Because all liability and assets go through the clearing house, with clearing houses acting as a “buyer to every seller and the seller to every buyer,” they open themselves to total risk if one party can’t meet its obligations, especially during that settlement window.

“What happens if they go bust? I can tell you the simple answer: mayhem. As bad as, conceivably worse than, the failure of large and complex banks,” Paul Tucker, the then Deputy Governor of the Bank of England, said back in 2012. The Economist says a regulator described clearing houses as “too big to fail, on steroids.”

The gamma squeeze of the GME stock therefore could well be something that doesn’t just affect some shorting hedge funds that made a bad decision, but also the entire system of liabilities and obligations managed through these central registries where “through novation, the original contract between the buyer and seller is extinguished and replaced by two new contracts, one between the Central Counterparty Clearing (CCP) and the buyer, and the other between the CCP and the seller.”

Thus, in a short squeeze scenario to infinity it would be the clearing house – and by association all the financial institutions that own and back it – that would have to pay that infinite price.

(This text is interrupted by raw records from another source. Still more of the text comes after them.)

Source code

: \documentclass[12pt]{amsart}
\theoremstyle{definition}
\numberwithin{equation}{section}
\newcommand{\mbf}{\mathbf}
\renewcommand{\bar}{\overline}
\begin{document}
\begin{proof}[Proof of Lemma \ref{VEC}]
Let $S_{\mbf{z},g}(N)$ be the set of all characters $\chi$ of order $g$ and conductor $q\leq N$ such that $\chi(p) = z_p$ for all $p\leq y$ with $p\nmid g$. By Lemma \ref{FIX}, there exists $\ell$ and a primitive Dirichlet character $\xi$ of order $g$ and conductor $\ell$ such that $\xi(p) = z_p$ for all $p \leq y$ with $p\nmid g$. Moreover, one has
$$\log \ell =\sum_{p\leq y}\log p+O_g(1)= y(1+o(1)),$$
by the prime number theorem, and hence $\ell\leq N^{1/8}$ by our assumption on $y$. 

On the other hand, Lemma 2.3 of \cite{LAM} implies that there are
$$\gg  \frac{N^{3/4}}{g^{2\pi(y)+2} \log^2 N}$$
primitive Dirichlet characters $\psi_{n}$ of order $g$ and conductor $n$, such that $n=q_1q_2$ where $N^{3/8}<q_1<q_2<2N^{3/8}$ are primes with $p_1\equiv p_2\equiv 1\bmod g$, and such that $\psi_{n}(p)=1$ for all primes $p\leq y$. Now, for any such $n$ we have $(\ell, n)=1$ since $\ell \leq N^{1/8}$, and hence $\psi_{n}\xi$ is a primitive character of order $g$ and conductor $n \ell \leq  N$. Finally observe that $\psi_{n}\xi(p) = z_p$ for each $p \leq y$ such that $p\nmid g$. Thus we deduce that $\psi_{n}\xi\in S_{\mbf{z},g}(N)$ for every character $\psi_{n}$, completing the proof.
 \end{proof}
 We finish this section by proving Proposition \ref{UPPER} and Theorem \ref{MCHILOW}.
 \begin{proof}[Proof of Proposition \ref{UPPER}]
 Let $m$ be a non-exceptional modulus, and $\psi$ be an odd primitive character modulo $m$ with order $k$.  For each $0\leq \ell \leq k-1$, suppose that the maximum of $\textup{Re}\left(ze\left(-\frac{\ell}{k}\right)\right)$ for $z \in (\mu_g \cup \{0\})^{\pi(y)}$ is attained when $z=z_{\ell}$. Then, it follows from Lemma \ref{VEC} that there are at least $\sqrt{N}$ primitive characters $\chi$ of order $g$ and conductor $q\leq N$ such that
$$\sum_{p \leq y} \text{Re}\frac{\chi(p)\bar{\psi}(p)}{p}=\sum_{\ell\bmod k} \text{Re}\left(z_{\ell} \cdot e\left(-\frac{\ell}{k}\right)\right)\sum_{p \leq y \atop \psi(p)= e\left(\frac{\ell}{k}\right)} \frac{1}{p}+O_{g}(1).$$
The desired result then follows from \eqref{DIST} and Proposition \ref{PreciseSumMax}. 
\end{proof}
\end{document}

As such it appears clearing houses have taken action, with one broker revealing as much. Webull said:

“Due to the extreme volatility in the symbols AMC, GME, and KOSS, our clearing firm will no longer be able to support clearance on these symbols. As a result, Webull is forced to set all transactions in these symbols to liquidate only.”

Unfortunately they do not reveal who their clearing house is, but they’ve clearly taken the decision they do not want to take any more liability because there could potentially be cascading risks that are too big to bail.

It is precisely because of this that many in finance see bitcoin and the blockchain technology behind it as a game-changing breakthrough invention because it does away with this novation or counterparty risk by in effect crowdsourcing ownership validation to 51%.

A tokenized stock running on ethereum therefore would never meet a legitimate reason for deplatforming to minimize too big to bail risks because there is no central registry that is taking all liability.

The code instead is the clearing house, and the liability is purely peer to peer between the buyer and the seller. So if one gigantic buyer or seller goes bust, the losses are limited to that specific person. While in the current analogue financial system, it is the clearing house, and therefore the system itself, that is liable for the losses.

So if we assume that everyone did really want this stock to play its course, it may well be the case the design of the system just can’t allow it because its pooling of liability opens all to the risk of one.

This could be a reason why many in finance have been looking at blockchain technology and have been trying to adopt it, but as with the internet in the early days the best they could do is put a jpeg flyer picture up and call it a website.

They have also been looking at it too much from a currency perspective, trying to fit analogue dollars into crypto blockchains, or from an intranet perspective, trying to have their own blockchain in a database form.

Where stocks are concerned however the old and the new can adapt a lot more easily because the stock is in effect an abstract market creation.

Instead of having it on paper, and so needing these clearing houses to move paper ownership in a way that opens everyone to total risk, you can have it in a smart contract and then the ethereum network acts as the clearing house itself, but without taking any liability as all is direct trading validated by the node operators.

Then the shorters and longers can tug war all they want in their bull and bear parties, with the underlying rail system unaffected as the market goes about its business.

So suggesting that tokenized stocks are inevitable because of their clear superiority in as good as eliminating risk where the too big to bail one is concerned, which is also too big to ignore because sometime they have failed, albeit not fully… yet.